Huh?! With IR leakage of under 1mw (0.72mw) that's actually very good. At any distance involved with normal usage, since the IR is not collimated, I would think that it can be considered practically negligible.

Am I mistaken?

-- Chuck Knight


----------



## silthdraeth (Aug 22, 2007)

The website states that there is no ir filter.


----------



## chuck (Aug 22, 2007)

IR filters remove IR leakage from around the crystal. A properly designed optical system should have almost no leakage, anyway...it's just an added safety feature.

According to those numbers, it sounds like the leakage is extremely minimal.

-- Chuck Knight


----------



## Hemlock Mike (Aug 22, 2007)

Because the IR is so difused, I think a lot of leakage is lost or otherwise scattered inside that 1/2 " long nose piece on the ends of these "modules". That in itself would act as an attenuator for the IR. That may be the plan for these Newish style devices. Sometime, I'll pull that "nose piece" off and remeasure.

Mike


----------



## Winternacht (Aug 22, 2007)

Great, I am getting the same model in the mail hopefully this week. I just got the 30mw "true" version in the mail today and it is high quality... better than I expected.

Too bad Dealextreme takes a month to get something from.


----------



## recharged (Aug 23, 2007)

Hemlock Mike said:


> Hey --- My new "cheap" 50 mW from DX arrived today........
> Mike




Thanks for the feedback. I have the exact laser enroute, missed the postmaster yesterday for delivery.

I did however receive the Kaidomain cheap 50mW laser last week. It is not any brighter the the DX True 30mW but the dot is not focused and leaks big time. At about 35 feet on the wall there is a hazy line through the dot. The line is VERY NOTICEABLE and stretches 15feet or more! Terrible! Can't wait to see my cheap DX 50mW for comparison and hope it performs as well as yours.


----------



## Wincet (Aug 23, 2007)

chuck said:


> Huh?! With IR leakage of under 1mw (0.72mw) that's actually very good. At any distance involved with normal usage, since the IR is not collimated, I would think that it can be considered practically negligible.
> 
> Am I mistaken?
> 
> -- Chuck Knight



I think you just misunderstood what I said. I was stating virtually the same thing as you. People are always concerned about invisible IR, but that that low leakage level the real concern is the beam.


----------



## npkeith (Aug 27, 2007)

Well, mine just came. Only had a chance to try it with the no-name alkaline AAAs that came with. I can see the beam in the dark, and the dot is fantastic. I don't have any balloons or black trash bags readily available, but I can't feel any heat on my fingers. Given that I don't have any safety glasses yet, I'm being really careful about pointing this thing anywhere but the (dark) carpet or anything that even might be polished enough to throw the beam back at me.

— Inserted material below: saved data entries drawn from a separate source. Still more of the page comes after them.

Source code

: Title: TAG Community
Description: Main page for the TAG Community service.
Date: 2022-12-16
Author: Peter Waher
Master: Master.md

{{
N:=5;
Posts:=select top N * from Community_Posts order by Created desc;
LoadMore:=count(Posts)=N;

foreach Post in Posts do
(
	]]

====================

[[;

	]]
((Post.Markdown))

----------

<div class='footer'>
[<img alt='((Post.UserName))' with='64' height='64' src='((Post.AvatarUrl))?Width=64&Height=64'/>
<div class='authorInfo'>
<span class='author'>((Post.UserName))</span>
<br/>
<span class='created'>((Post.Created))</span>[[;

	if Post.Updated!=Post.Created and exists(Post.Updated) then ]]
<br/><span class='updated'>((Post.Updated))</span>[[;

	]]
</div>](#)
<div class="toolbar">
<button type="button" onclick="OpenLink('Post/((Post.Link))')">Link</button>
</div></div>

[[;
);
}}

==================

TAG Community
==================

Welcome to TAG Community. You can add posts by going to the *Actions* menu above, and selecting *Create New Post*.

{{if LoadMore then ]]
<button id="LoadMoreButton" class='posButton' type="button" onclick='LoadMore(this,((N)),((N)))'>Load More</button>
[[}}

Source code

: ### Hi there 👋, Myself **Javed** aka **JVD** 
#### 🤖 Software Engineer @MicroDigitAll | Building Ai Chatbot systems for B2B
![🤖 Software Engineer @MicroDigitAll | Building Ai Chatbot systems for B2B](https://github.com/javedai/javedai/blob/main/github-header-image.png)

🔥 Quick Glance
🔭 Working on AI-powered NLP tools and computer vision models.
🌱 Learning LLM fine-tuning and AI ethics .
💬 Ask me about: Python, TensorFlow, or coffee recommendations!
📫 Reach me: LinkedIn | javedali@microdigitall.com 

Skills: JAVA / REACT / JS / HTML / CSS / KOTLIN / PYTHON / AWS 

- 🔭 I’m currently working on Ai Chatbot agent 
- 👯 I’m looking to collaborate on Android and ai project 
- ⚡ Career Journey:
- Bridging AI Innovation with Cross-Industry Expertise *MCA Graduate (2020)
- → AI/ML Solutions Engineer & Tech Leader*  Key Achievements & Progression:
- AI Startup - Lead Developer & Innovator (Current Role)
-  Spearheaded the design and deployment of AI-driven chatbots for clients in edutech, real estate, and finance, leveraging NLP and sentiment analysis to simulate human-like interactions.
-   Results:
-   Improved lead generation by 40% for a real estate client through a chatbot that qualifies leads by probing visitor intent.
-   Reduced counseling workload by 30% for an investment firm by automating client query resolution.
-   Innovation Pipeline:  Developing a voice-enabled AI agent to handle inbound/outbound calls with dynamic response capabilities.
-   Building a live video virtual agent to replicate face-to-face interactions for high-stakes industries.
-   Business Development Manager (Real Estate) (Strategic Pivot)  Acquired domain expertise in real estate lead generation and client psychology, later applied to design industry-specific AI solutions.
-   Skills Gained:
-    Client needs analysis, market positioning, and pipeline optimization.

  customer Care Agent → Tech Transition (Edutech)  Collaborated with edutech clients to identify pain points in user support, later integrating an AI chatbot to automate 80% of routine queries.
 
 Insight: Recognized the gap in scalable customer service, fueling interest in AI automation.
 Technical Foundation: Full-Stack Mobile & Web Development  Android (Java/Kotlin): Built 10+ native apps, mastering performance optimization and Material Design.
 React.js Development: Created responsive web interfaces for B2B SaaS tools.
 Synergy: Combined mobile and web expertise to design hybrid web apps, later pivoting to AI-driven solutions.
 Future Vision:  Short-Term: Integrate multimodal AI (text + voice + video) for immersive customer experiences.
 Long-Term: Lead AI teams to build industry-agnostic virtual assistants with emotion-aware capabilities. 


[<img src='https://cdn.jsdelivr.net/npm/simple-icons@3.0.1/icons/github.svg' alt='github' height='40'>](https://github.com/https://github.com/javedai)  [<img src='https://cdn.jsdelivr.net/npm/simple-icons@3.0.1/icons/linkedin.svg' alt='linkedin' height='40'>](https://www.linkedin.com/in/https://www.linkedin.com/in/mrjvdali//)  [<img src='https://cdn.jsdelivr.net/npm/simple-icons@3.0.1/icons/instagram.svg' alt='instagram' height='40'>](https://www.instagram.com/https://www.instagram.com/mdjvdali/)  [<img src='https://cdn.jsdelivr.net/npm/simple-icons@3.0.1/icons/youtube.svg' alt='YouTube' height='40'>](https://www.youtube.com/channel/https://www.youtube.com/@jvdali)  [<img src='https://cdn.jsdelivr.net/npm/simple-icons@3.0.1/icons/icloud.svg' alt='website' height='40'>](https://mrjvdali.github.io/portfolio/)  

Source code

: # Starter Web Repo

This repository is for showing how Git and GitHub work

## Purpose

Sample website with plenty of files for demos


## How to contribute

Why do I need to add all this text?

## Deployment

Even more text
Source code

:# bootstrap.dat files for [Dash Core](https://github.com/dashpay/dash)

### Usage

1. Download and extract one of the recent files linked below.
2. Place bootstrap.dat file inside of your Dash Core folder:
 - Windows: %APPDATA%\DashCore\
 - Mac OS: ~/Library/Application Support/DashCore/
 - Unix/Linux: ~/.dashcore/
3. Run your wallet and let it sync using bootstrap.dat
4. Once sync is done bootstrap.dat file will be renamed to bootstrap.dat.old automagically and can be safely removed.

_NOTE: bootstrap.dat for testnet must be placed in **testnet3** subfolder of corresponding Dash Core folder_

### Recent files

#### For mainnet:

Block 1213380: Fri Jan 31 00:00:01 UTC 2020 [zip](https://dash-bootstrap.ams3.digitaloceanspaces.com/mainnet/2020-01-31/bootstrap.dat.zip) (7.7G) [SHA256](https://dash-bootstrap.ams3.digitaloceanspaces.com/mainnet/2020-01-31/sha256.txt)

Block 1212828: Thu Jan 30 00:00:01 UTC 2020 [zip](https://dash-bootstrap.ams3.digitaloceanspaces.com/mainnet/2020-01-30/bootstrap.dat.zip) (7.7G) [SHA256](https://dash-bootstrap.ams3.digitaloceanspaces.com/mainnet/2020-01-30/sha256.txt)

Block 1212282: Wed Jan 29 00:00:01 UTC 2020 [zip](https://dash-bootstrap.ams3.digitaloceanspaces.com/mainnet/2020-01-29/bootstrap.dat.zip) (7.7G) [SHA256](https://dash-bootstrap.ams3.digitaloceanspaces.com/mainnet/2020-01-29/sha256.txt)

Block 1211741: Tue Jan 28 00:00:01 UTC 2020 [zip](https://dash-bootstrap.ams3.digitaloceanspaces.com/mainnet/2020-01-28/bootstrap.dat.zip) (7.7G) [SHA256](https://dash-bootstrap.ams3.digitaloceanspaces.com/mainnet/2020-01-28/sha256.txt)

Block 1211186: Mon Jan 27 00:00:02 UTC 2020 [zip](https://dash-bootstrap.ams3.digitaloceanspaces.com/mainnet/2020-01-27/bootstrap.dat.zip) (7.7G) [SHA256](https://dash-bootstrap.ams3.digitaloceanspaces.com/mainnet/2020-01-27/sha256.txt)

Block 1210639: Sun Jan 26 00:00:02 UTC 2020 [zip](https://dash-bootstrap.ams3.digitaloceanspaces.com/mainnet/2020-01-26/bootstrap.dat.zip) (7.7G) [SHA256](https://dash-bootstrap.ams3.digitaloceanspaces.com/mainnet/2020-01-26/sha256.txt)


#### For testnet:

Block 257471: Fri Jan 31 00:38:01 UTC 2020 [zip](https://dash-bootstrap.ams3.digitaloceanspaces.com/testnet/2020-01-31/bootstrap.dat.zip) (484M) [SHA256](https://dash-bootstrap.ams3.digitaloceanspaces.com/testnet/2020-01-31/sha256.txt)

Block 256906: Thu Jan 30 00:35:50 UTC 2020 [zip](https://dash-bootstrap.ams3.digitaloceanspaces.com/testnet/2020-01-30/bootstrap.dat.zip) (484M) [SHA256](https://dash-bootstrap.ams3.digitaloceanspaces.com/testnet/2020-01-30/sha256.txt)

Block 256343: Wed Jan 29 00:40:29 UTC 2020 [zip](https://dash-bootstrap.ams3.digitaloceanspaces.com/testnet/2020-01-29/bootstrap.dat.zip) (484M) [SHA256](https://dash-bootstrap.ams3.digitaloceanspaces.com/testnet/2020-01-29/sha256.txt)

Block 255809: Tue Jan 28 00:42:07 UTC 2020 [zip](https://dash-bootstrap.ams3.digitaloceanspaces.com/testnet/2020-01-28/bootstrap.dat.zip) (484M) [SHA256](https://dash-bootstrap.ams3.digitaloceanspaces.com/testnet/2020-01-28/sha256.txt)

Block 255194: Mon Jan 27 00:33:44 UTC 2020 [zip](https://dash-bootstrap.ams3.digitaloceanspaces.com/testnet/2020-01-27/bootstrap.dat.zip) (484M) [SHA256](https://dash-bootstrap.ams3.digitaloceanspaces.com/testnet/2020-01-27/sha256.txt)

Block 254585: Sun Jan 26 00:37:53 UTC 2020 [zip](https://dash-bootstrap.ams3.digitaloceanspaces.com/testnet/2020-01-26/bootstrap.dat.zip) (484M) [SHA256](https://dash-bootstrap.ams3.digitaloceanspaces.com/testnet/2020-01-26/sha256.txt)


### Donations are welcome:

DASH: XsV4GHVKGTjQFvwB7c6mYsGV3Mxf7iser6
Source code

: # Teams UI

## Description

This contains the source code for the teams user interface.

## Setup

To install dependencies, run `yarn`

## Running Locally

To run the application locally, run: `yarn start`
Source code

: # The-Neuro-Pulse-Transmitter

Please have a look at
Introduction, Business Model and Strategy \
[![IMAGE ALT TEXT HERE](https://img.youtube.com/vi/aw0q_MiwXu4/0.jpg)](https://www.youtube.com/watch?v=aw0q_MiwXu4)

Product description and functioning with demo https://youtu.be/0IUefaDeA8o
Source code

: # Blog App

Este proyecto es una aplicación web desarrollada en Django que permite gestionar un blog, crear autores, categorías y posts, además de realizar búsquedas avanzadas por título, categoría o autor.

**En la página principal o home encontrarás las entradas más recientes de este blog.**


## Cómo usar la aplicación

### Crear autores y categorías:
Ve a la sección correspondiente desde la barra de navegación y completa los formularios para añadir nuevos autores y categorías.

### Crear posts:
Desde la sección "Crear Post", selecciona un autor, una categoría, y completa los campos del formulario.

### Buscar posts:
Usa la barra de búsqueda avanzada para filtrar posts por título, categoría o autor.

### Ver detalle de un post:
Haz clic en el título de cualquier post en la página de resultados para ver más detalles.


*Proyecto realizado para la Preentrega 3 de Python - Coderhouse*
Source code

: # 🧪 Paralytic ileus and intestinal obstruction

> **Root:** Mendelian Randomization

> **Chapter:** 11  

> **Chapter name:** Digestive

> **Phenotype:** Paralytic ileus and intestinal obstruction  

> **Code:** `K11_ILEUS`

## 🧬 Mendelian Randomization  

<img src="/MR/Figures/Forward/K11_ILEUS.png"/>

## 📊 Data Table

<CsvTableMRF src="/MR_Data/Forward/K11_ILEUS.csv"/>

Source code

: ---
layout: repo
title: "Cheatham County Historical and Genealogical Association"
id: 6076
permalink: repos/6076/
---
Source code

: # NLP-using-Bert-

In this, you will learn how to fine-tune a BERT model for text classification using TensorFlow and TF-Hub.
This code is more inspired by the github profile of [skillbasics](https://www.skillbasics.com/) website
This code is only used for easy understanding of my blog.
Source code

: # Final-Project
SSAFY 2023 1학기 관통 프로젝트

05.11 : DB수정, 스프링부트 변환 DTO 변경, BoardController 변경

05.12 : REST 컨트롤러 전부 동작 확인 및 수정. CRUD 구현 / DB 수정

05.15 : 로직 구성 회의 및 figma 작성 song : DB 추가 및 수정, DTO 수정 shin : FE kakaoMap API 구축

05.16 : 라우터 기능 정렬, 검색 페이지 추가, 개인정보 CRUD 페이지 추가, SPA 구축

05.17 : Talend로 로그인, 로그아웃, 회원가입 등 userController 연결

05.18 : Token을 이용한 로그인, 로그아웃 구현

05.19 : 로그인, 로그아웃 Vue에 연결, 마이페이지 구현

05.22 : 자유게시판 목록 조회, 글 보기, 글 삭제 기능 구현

Red goggles here I come....
-Keith

*edit*
Well, even with brand new alkalines, or fresh charged 900mAh NiMH AAA's I can barely make a dent in a black trash bag (I doesn't even cut it, it just makes a thin spot...) even after I've let it warm up for a minute or so. Haven't even bothered to try balloons yet. I can't feel anything on my skin. Maybe some of those engergiser lithium AAA's....
Looks like I didn't get one of the good ones. That being said, it lights up a room, and I can see the beam even in a dimly lit room (the little sparkles as dust motes float through are pretty....)


----------



## Winternacht (Aug 31, 2007)

I just got mine, not impressed. My 30mw has a brighter beam. It seems collimated better, but I would rather play with my 30 for astronomy.


----------



## 3rd_shift (Aug 31, 2007)

Still waiting up for mine, it's still a week, or so away.
I ordered a bunch of other stuff from dx and that slowed down the whole order.

How long did it take yours to arrive from the shipping notice email's posting date?

Oh, if it does a thin spot in a plastic bag, it may now pop a well inflated balloon.


----------



## 360freak (Aug 31, 2007)

should i get the cheap 50mW, or the new wish 30mW? i want something bright, and i would also like to be able to pop balloons/put holes in trash bags.i dont think dx carries the cheap 50 anymore, but kaidomain does, are they the same?


----------



## ernsanada (Aug 31, 2007)

3rd_shift said:


> Still waiting up for mine, it's still a week, or so away.
> I ordered a bunch of other stuff from dx and that slowed down the whole order.
> 
> How long did it take yours to arrive from the shipping notice email's posting date?
> ...



I always check the Hong Kong Post Mail Tracking, Hong Kong Post Tracking

Sometimes DX gives you tracking number but it won't actually ship a couple of days later.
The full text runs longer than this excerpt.